Part of the Series
The Road to Abolition
The State of Missouri put its lethal hands on another of its longtime death penalty captives on Tuesday evening in Bonne Terre, prematurely ending his life with a poison injection of pentobarbital.
The state-sponsored killing of Marcellus Williams took place at the Eastern Reception, Diagnostic and Correctional Center, the same prison where the state executed Brian Dorsey in April and David Hosier in June. Williams adopted the name Khaliifah ibn Rayford Daniels after converting to Islam, and is widely known as Khaliifah.
Missouri has normalized this terrible culling of its prison population, granting itself license to kill in all four seasons. The next execution is already slated for December 3, and if the tragedy on Tuesday offers any paramount lesson, it’s that in 2024, under Gov. Mike Parson’s theory of governance, the schedule sets the pace of destruction of human life. No matter how compelling, important or warranted, requests for deviations from the schedule are unwelcome, and will be treated as hostile communiqués from potentially rebellious subjects.
Pronounced dead at 6:10 pm local time, Khaliifah was a 55-year-old Black man born in Logansport, Indiana – a father, a grandfather, and a man who found both poetry and Islam inside prison walls. Khaliifah became an imam serving Muslims in Potosi Correctional Center, where he lived for 24 years. He was represented by the Midwest Innocence Project, a specialty law practice that works to secure exonerations of wrongfully convicted individuals based on forensic DNA evidence. Khaliifah’s lawyers’ once-promising case unexpectedly went south last month when members of the original prosecutorial team admitted in court to handling the murder weapon multiple times without gloves during his 2001 trial, tainting the evidence that might have set him free.
Whoever did attack Felicia Gayle Picus, a respected social worker and St. Louis Post Dispatch journalist slain in her own home in 1998, is and has been infinitely harder to identify as a result.
Nimrod Chapel Jr., president of Missouri NAACP, and board chair of Missourians to Abolish the Death Penalty, said as much during a #FreeKhaliifah Telethon on September 17:
“Surely, it’s as if they threw the knife in a furnace.”
A moment later, he extended his thought, saying, “We’ve got these Jim Crow politicians in the state of Missouri that still think the only place for a Black person is at the end of a knife.”

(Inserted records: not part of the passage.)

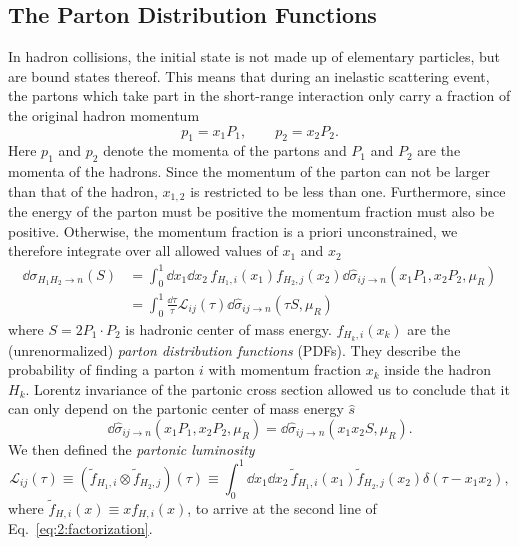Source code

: \subsection{The Parton Distribution Functions}\label{subsec:PDFs}
In hadron collisions, the initial state is not made up of elementary particles, but are bound states thereof. This means that during an inelastic scattering event, the partons which take part in the short-range interaction only carry a fraction of the original hadron momentum
\begin{equation}
p_1 = x_1 P_1, \qquad p_2 = x_2 P_2.
\end{equation}
Here $p_1$ and $p_2$ denote the momenta of the partons and $P_1$ and $P_2$ are the momenta of the hadrons. Since the momentum of the parton can not be larger than that of the hadron, $x_{1,2}$ is restricted to be less than one. Furthermore, since the energy of the parton must be positive the momentum fraction must also be positive. Otherwise, the momentum fraction is a priori unconstrained, we therefore integrate over all allowed values of $x_1$ and $x_2$
\begin{equation}
\begin{split}
\dd \sigma_{H_1 H_2 \rightarrow n}(S) &=  \int_0^1 \dd x_1 \dd x_2 \, f_{H_1,i}(x_1) f_{H_2, j}(x_2) \dd \hat{\sigma}_{ij \rightarrow n}(x_1 P_1, x_2 P_2, \mu_R) \\
&= \int_0^1 \frac{\dd \tau}{\tau} \mathcal{L}_{ij}(\tau) \dd \hat{\sigma}_{ij \rightarrow n}\!\left(\tau S, \mu_R \right)
\end{split}
\label{eq:2:factorization}
\end{equation}
where $S =2 P_1 \cdot P_2$ is hadronic center of mass energy. $f_{H_{k}, i}(x_k)$ are the (unrenormalized) \textit{parton distribution functions} (\acs{PDF}s). They describe the probability of finding a parton $i$ with momentum fraction $x_k$ inside the hadron $H_k$. Lorentz invariance of the partonic cross section allowed us to conclude that it can only depend on the partonic center of mass energy $\hat{s}$
\begin{equation}
\dd \hat{\sigma}_{ij \rightarrow n} (x_1 P_1, x_2 P_2, \mu_R) = \dd \hat{\sigma}_{ij \rightarrow n}(x_1 x_2 S, \mu_R).
\end{equation}
We then defined the \textit{partonic luminosity}
\begin{equation}
\mathcal{L}_{ij}(\tau) \equiv  (\tilde{f}_{H_1,i} \otimes \tilde{f}_{H_2,j})(\tau) \equiv \int_0^1 \dd x_1 \dd x_2 \, \tilde{f}_{H_1,i}(x_1) \tilde{f}_{H_2, j}(x_2) \delta(\tau - x_1 x_2),
\end{equation}
where $\tilde{f}_{H, i}(x) \equiv x f_{H, i}(x)$, to arrive at the second line of Eq.~\eqref{eq:2:factorization}.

Acknowledging the gravity of their predecessor’s many mishaps from the original trial, the current St. Louis County prosecutor offered an Alford Plea — Khaliifah would change his original “not guilty” plea to “no contest” in exchange for life without parole, a move he reluctantly accepted last month as a last-ditch act of self-preservation. But even those crumbs, a bitter substitute for exoneration and liberty, were brushed off the table when lawyers from Missouri Attorney General Andrew Bailey’s office intervened to undo the arrangement.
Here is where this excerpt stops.